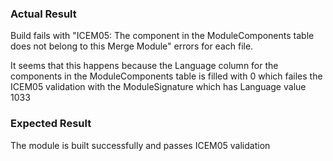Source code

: 
### Actual Result
Build fails with "ICEM05: The component in the ModuleComponents table does not belong to this Merge Module" errors for each file.

It seems that this happens because the Language column for the components in the ModuleComponents table is filled with 0 which failes the ICEM05 validation with the ModuleSignature which has Language value 1033

### Expected Result
The module is built successfully and passes ICEM05 validation
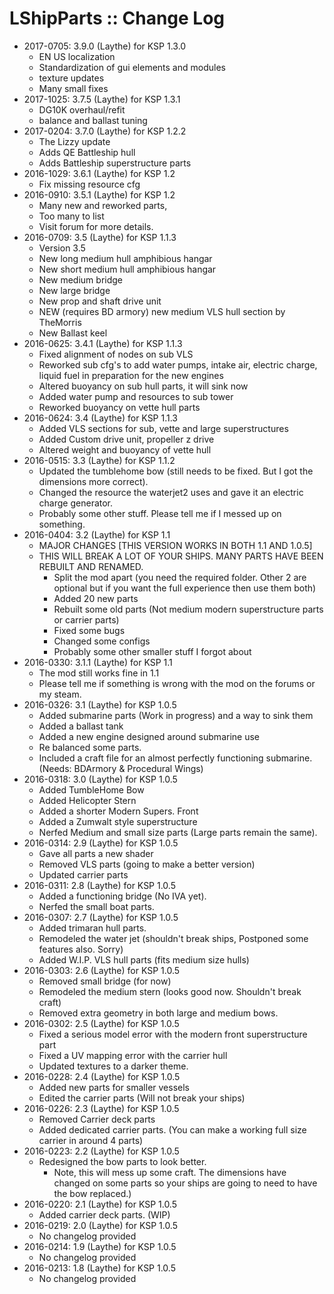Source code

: # LShipParts :: Change Log

* 2017-0705: 3.9.0 (Laythe) for KSP 1.3.0
	+ EN US localization
	+ Standardization of gui elements and modules
	+ texture updates
	+ Many small fixes
* 2017-1025: 3.7.5 (Laythe) for KSP 1.3.1
	+ DG10K overhaul/refit
	+ balance and ballast tuning
* 2017-0204: 3.7.0 (Laythe) for KSP 1.2.2
	+ The Lizzy update
	+ Adds QE Battleship hull
	+ Adds Battleship superstructure parts
* 2016-1029: 3.6.1 (Laythe) for KSP 1.2
	+ Fix missing resource cfg
* 2016-0910: 3.5.1 (Laythe) for KSP 1.2
	+ Many new and reworked parts,
	+ Too many to list
	+ Visit forum for more details.
* 2016-0709: 3.5 (Laythe) for KSP 1.1.3
	+ Version 3.5
	+ New long medium hull amphibious hangar
	+ New short medium hull amphibious hangar
	+ New medium bridge
	+ New large bridge
	+ New prop and shaft drive unit
	+ NEW (requires BD armory)  new medium VLS hull section by TheMorris
	+ New Ballast keel
* 2016-0625: 3.4.1 (Laythe) for KSP 1.1.3
	+ Fixed alignment of nodes on sub VLS
	+ Reworked sub cfg's to add water pumps, intake air, electric charge, liquid fuel in preparation for the new engines
	+ Altered buoyancy on sub hull parts, it will sink now
	+ Added water pump and resources to sub tower
	+ Reworked buoyancy on vette hull parts
* 2016-0624: 3.4 (Laythe) for KSP 1.1.3
	+ Added VLS sections for sub, vette and large superstructures
	+ Added Custom drive unit, propeller z drive
	+ Altered weight and buoyancy of vette hull
* 2016-0515: 3.3 (Laythe) for KSP 1.1.2
	+ Updated the tumblehome bow (still needs to be fixed. But I got the dimensions more correct).
	+ Changed the resource the waterjet2 uses and gave it an electric charge generator.
	+ Probably some other stuff. Please tell me if I messed up on something.
* 2016-0404: 3.2 (Laythe) for KSP 1.1
	+ MAJOR CHANGES [THIS VERSION WORKS IN BOTH 1.1 AND 1.0.5]
	+ THIS WILL BREAK A LOT OF YOUR SHIPS. MANY PARTS HAVE BEEN REBUILT AND RENAMED.
		- Split the mod apart (you need the required folder. Other 2 are optional but if you want the full experience then use them both)
		- Added 20 new parts
		- Rebuilt some old parts (Not medium modern superstructure parts or carrier parts)
		- Fixed some bugs
		- Changed some configs
		- Probably some other smaller stuff I forgot about
* 2016-0330: 3.1.1 (Laythe) for KSP 1.1
	+ The mod still works fine in 1.1
	+ Please tell me if something is wrong with the mod on the forums or my steam.
* 2016-0326: 3.1 (Laythe) for KSP 1.0.5
	+ Added submarine parts (Work in progress) and a way to sink them
	+ Added a ballast tank
	+ Added a new engine designed around submarine use
	+ Re balanced some parts.
	+ Included a craft file for an almost perfectly functioning submarine. (Needs: BDArmory & Procedural Wings)
* 2016-0318: 3.0 (Laythe) for KSP 1.0.5
	+ Added TumbleHome Bow
	+ Added Helicopter Stern
	+ Added a shorter Modern Supers. Front
	+ Added a Zumwalt style superstructure
	+ Nerfed Medium and small size parts (Large parts remain the same).
* 2016-0314: 2.9 (Laythe) for KSP 1.0.5
	+ Gave all parts a new shader
	+ Removed VLS parts (going to make a better version)
	+ Updated carrier parts
* 2016-0311: 2.8 (Laythe) for KSP 1.0.5
	+ Added a functioning bridge (No IVA yet).
	+ Nerfed the small boat parts.
* 2016-0307: 2.7 (Laythe) for KSP 1.0.5
	+ Added trimaran hull parts.
	+ Remodeled the water jet (shouldn't break ships, Postponed some features also. Sorry)
	+ Added W.I.P. VLS hull parts (fits medium size hulls)
* 2016-0303: 2.6 (Laythe) for KSP 1.0.5
	+ Removed small bridge (for now)
	+ Remodeled the medium stern (looks good now. Shouldn't break craft)
	+ Removed extra geometry in both large and medium bows.
* 2016-0302: 2.5 (Laythe) for KSP 1.0.5
	+ Fixed a serious model error with the modern front superstructure part
	+ Fixed a UV mapping error with the carrier hull
	+ Updated textures to a darker theme.
* 2016-0228: 2.4 (Laythe) for KSP 1.0.5
	+ Added new parts for smaller vessels
	+ Edited the carrier parts (Will not break your ships)
* 2016-0226: 2.3 (Laythe) for KSP 1.0.5
	+ Removed Carrier deck parts
	+ Added dedicated carrier parts. (You can make a working full size carrier in around 4 parts)
* 2016-0223: 2.2 (Laythe) for KSP 1.0.5
	+ Redesigned the bow parts to look better.
		- Note, this will mess up some craft. The dimensions have changed on some parts so your ships are going to need to have the bow replaced.)
* 2016-0220: 2.1 (Laythe) for KSP 1.0.5
	+ Added carrier deck parts. (WIP)
* 2016-0219: 2.0 (Laythe) for KSP 1.0.5
	+ No changelog provided
* 2016-0214: 1.9 (Laythe) for KSP 1.0.5
	+ No changelog provided
* 2016-0213: 1.8 (Laythe) for KSP 1.0.5
	+ No changelog provided
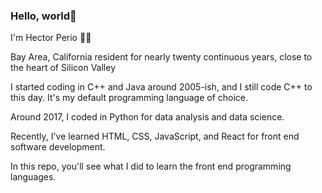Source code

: ### Hello, world👋

I'm Hector Perio :man_technologist:

Bay Area, California resident for nearly twenty continuous years, close to the heart of Silicon Valley

I started coding in C++ and Java around 2005-ish, and I still code C++ to this day. It's my default programming language of choice.

Around 2017, I coded in Python for data analysis and data science.

Recently, I've learned HTML, CSS, JavaScript, and React for front end software development.

In this repo, you'll see what I did to learn the front end programming languages.
<!--
**calcomsci/calcomsci** is a ✨ _special_ ✨ repository because its `README.md` (this file) appears on your GitHub profile.

Here are some ideas to get you started:

- 🔭 I’m currently working on ...
- 🌱 I’m currently learning ...
- 👯 I’m looking to collaborate on ...
- 🤔 I’m looking for help with ...
- 💬 Ask me about ...
- 📫 How to reach me: ...
- 😄 Pronouns: ...
- ⚡ Fun fact: ...
-->
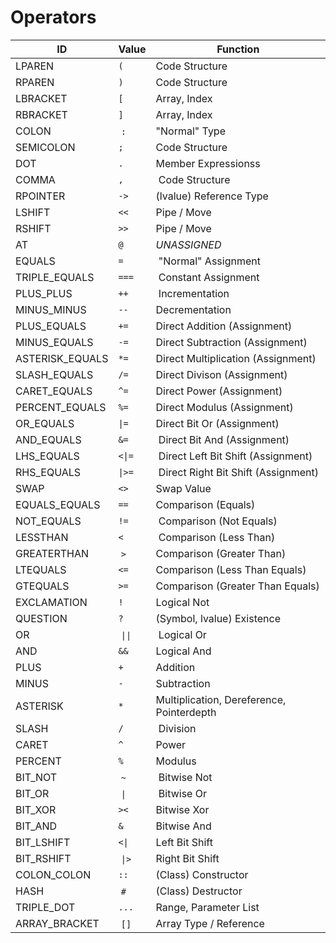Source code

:# Operators

ID | Value | Function
-|-|-
LPAREN | `(` | Code Structure
RPAREN | `)` | Code Structure
LBRACKET | `[` | Array, Index
RBRACKET | `]` | Array, Index
COLON | `:` | "Normal" Type
SEMICOLON | `;` | Code Structure
DOT | `.` | Member Expressionss
COMMA | `,` | Code Structure
RPOINTER | `->` | (lvalue) Reference Type
LSHIFT | `<<` | Pipe / Move
RSHIFT | `>>` | Pipe / Move
AT | `@` | *UNASSIGNED*
EQUALS | `=` | "Normal" Assignment
TRIPLE_EQUALS | `===` | Constant Assignment
PLUS_PLUS | `++` | Incrementation
MINUS_MINUS | `--` | Decrementation
PLUS_EQUALS | `+=` | Direct Addition (Assignment)
MINUS_EQUALS | `-=` | Direct Subtraction (Assignment)
ASTERISK_EQUALS | `*=` | Direct Multiplication (Assignment)
SLASH_EQUALS | `/=` | Direct Divison (Assignment)
CARET_EQUALS | `^=` | Direct Power (Assignment)
PERCENT_EQUALS | `%=` | Direct Modulus (Assignment)
OR_EQUALS | `\|=` | Direct Bit Or (Assignment)
AND_EQUALS | `&=` | Direct Bit And (Assignment)
LHS_EQUALS | `<\|=` | Direct Left Bit Shift (Assignment)
RHS_EQUALS | `\|>=` | Direct Right Bit Shift (Assignment)
SWAP | `<>` | Swap Value 
EQUALS_EQUALS | `==` | Comparison (Equals)
NOT_EQUALS | `!=` | Comparison (Not Equals)
LESSTHAN | `<` | Comparison (Less Than)
GREATERTHAN | `>` | Comparison (Greater Than)
LTEQUALS | `<=` | Comparison (Less Than Equals)
GTEQUALS | `>=` | Comparison (Greater Than Equals)
EXCLAMATION | `!` | Logical Not
QUESTION | `?` | (Symbol, lvalue) Existence
OR | `\|\|` | Logical Or
AND | `&&` | Logical And
PLUS | `+` | Addition
MINUS | `-` | Subtraction
ASTERISK | `*` | Multiplication, Dereference, Pointerdepth
SLASH | `/` | Division
CARET | `^` | Power
PERCENT | `%` | Modulus
BIT_NOT | `~` | Bitwise Not
BIT_OR | `\|` | Bitwise Or
BIT_XOR | `><` | Bitwise Xor
BIT_AND | `&` | Bitwise And
BIT_LSHIFT | `<\|` | Left Bit Shift
BIT_RSHIFT | `\|>` | Right Bit Shift
COLON_COLON | `::` | (Class) Constructor
HASH | `#` | (Class) Destructor
TRIPLE_DOT | `...` | Range, Parameter List
ARRAY_BRACKET | `[]` | Array Type / Reference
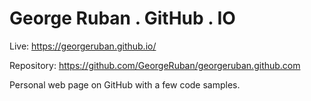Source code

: # George Ruban . GitHub . IO
Live: https://georgeruban.github.io/

Repository: https://github.com/GeorgeRuban/georgeruban.github.com

Personal web page on GitHub with a few code samples.
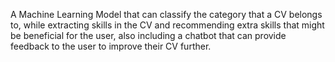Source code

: A Machine Learning Model that can classify the category that a CV belongs to, while extracting skills in the CV and recommending extra skills that might be beneficial for the user, also including a chatbot that can provide feedback to the user to improve their CV further.
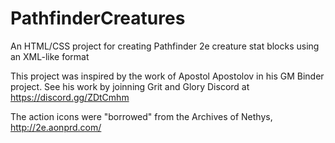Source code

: # PathfinderCreatures

An HTML/CSS project for creating Pathfinder 2e creature stat blocks using an XML-like format

This project was inspired by the work of Apostol Apostolov in his GM Binder project.
See his work by joinning Grit and Glory Discord at https://discord.gg/ZDtCmhm

The action icons were "borrowed" from the Archives of Nethys, http://2e.aonprd.com/
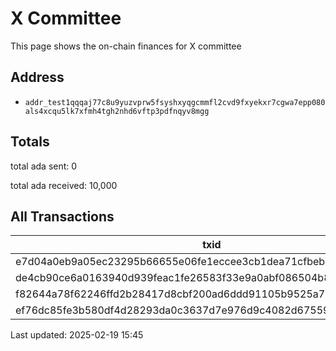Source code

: 
# X Committee

This page shows the on-chain finances for X committee

## Address

- `addr_test1qqqaj77c8u9yuzvprw5fsyshxyqgcmmfl2cvd9fxyekxr7cgwa7epp080als4xcqu5lk7xfmh4tgh2nhd6vftp3pdfnqyv8mgg`

## Totals

total ada sent: 0

total ada received: 10,000

## All Transactions

| txid | epoch_no | block_height |
| --- | --- | --- |
| e7d04a0eb9a05ec23295b66655e06fe1eccee3cb1dea71cfbeb932700c06ee4c | 50 | 3199950 |
| de4cb90ce6a0163940d939feac1fe26583f33e9a0abf086504b8e051580682fb | 198 | 3199952 |
| f82644a78f62246ffd2b28417d8cbf200ad6ddd91105b9525a7b98031953e63b | 199 | 3208251 |
| ef76dc85fe3b580df4d28293da0c3637d7e976d9c4082d675595e4b6f0fd8add | 199 | 3208310 |


Last updated: 2025-02-19 15:45
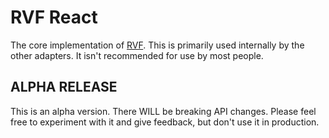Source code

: # RVF React

The core implementation of [RVF](https://github.com/airjp73/remix-validated-form).
This is primarily used internally by the other adapters.
It isn't recommended for use by most people.

## ALPHA RELEASE

This is an alpha version. There WILL be breaking API changes.
Please feel free to experiment with it and give feedback, but don't use it in production.
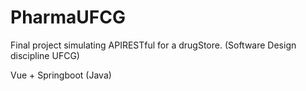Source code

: # PharmaUFCG
 Final project simulating APIRESTful for a  drugStore. (Software Design discipline UFCG)
 
 
Vue + Springboot (Java)
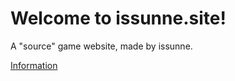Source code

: <!DOCTYPE html>
 <html>
 <head> <title>Page Title</title> 
</head>
 <body>
 <h1>Welcome to issunne.site!</h1> 
<p>A "source" game website, made by issunne.</p>
 <a href="https://www.testing.com">Information</a> 
<!- extra text delete later →
 </body>
 </html>
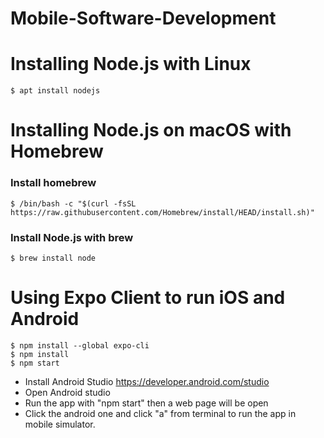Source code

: # Mobile-Software-Development

# Installing Node.js with Linux
    $ apt install nodejs
# Installing Node.js on macOS with Homebrew
### Install homebrew
    $ /bin/bash -c "$(curl -fsSL https://raw.githubusercontent.com/Homebrew/install/HEAD/install.sh)"
### Install Node.js with brew
    $ brew install node
# Using Expo Client to run iOS and Android
    $ npm install --global expo-cli
    $ npm install
    $ npm start 

- Install Android Studio
https://developer.android.com/studio
- Open Android studio 
- Run the app with "npm start" then a web page will be open 
- Click the android one and click "a" from terminal to run the app in mobile simulator.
========
Each line of the data that contains "lvalue" belongs in the answer.

RPOINTER | `->` | (lvalue) Reference Type
QUESTION | `?` | (Symbol, lvalue) Existence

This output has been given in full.